*** Opening of Task inputs ***

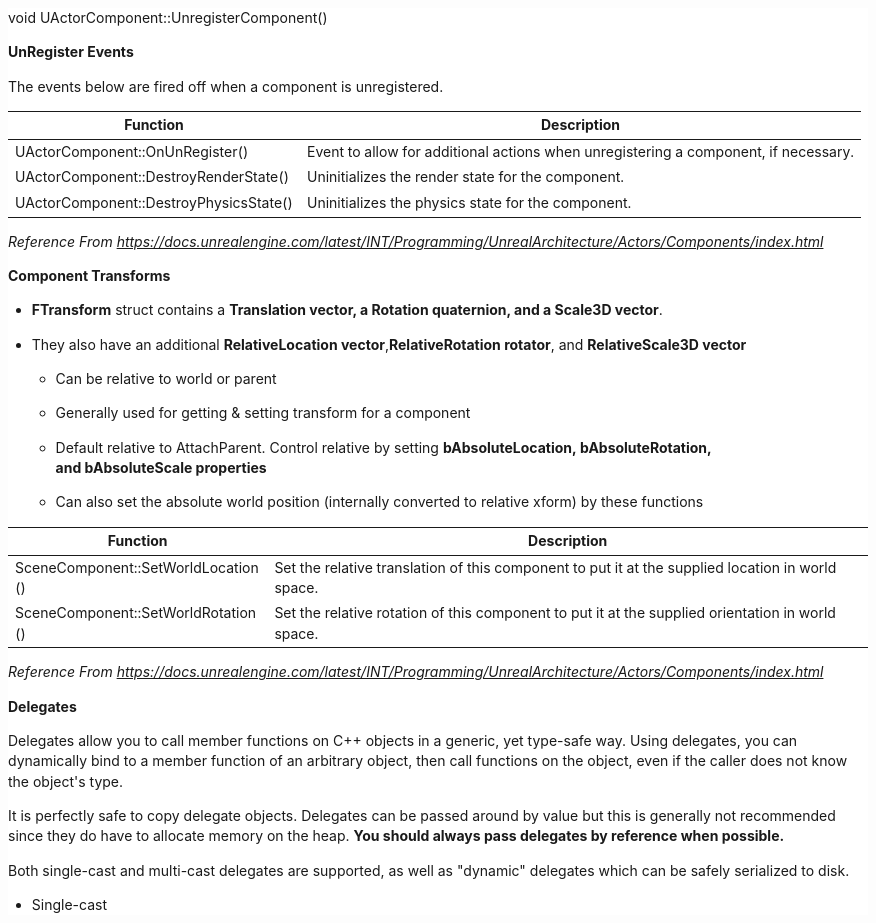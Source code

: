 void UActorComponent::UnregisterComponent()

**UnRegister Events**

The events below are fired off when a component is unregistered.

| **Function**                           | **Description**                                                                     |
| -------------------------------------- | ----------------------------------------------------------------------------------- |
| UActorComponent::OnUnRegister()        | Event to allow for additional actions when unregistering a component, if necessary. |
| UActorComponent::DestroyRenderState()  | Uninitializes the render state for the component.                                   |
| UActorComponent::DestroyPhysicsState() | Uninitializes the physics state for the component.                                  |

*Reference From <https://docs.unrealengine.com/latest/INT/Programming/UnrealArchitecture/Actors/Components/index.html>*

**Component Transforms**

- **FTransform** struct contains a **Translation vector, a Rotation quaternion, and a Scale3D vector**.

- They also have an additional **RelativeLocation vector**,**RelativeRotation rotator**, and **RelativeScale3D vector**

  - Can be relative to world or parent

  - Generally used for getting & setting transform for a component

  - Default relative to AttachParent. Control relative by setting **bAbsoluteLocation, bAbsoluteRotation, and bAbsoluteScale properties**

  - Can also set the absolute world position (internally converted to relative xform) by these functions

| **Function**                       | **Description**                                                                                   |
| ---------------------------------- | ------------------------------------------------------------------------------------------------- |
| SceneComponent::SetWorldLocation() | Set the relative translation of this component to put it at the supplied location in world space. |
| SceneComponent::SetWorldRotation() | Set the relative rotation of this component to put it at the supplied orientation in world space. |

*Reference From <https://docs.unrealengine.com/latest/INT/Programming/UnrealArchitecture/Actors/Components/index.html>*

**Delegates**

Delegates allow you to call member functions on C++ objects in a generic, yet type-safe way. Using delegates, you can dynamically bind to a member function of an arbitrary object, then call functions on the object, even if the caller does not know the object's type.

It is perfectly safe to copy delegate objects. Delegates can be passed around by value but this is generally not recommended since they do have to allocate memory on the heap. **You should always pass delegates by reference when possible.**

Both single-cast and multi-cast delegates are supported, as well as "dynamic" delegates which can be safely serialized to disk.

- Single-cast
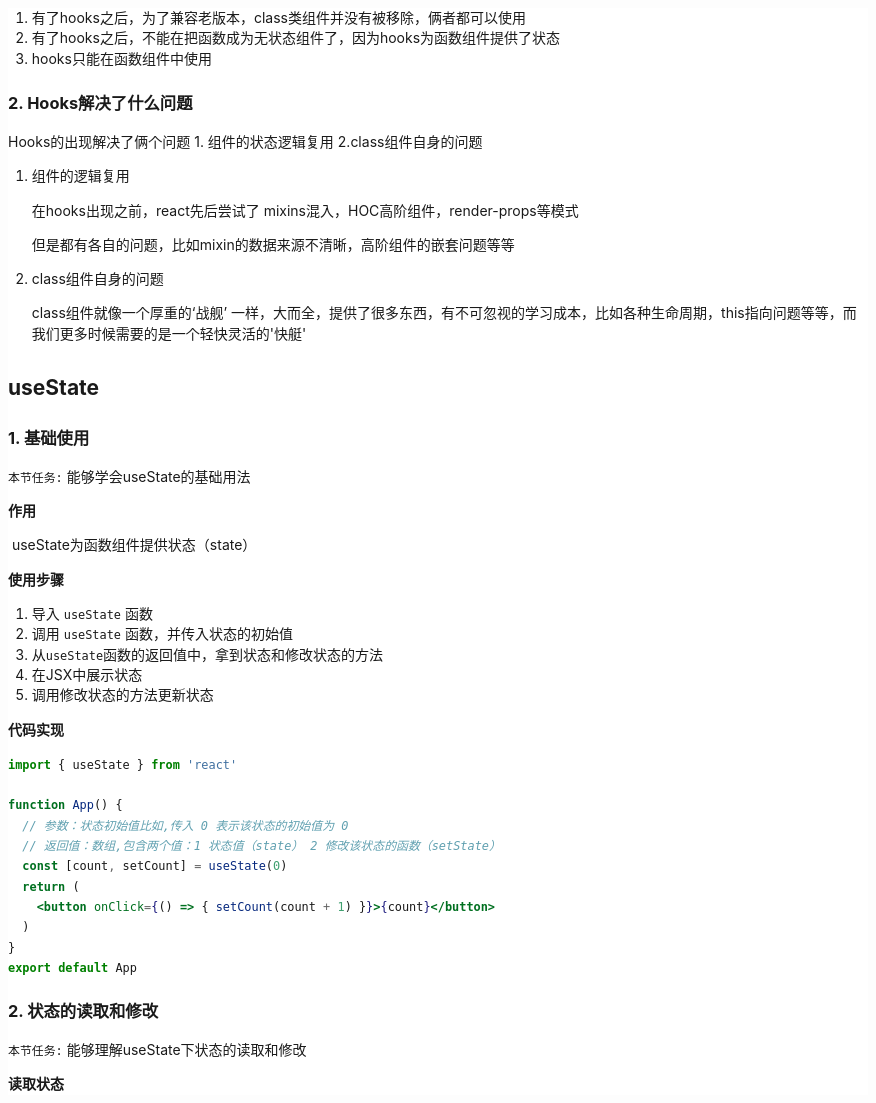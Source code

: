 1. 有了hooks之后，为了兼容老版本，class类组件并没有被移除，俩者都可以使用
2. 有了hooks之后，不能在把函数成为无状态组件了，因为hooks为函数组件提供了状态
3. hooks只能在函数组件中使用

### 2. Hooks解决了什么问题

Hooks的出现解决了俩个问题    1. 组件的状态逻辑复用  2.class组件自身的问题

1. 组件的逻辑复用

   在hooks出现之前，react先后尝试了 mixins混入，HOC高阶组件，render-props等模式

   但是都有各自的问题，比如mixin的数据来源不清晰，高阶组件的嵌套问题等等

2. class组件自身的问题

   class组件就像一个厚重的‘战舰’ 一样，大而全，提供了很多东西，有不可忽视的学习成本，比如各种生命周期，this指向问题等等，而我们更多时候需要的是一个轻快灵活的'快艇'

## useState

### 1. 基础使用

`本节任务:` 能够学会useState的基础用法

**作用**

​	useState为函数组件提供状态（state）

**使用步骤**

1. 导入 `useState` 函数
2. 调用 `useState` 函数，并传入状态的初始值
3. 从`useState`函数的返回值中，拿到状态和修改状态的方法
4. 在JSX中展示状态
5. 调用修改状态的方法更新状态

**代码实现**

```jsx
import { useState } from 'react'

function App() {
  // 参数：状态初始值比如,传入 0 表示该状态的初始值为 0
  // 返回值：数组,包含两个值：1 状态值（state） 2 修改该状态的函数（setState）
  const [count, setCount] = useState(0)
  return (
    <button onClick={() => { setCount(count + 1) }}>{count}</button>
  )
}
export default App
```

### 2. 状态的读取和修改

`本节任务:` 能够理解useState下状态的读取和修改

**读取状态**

*** Close of Task inputs ***

In the material above, which lines contain "Description"? Copy each of them.

| **Function**                           | **Description**                                                                     |
| **Function**                       | **Description**                                                                                   |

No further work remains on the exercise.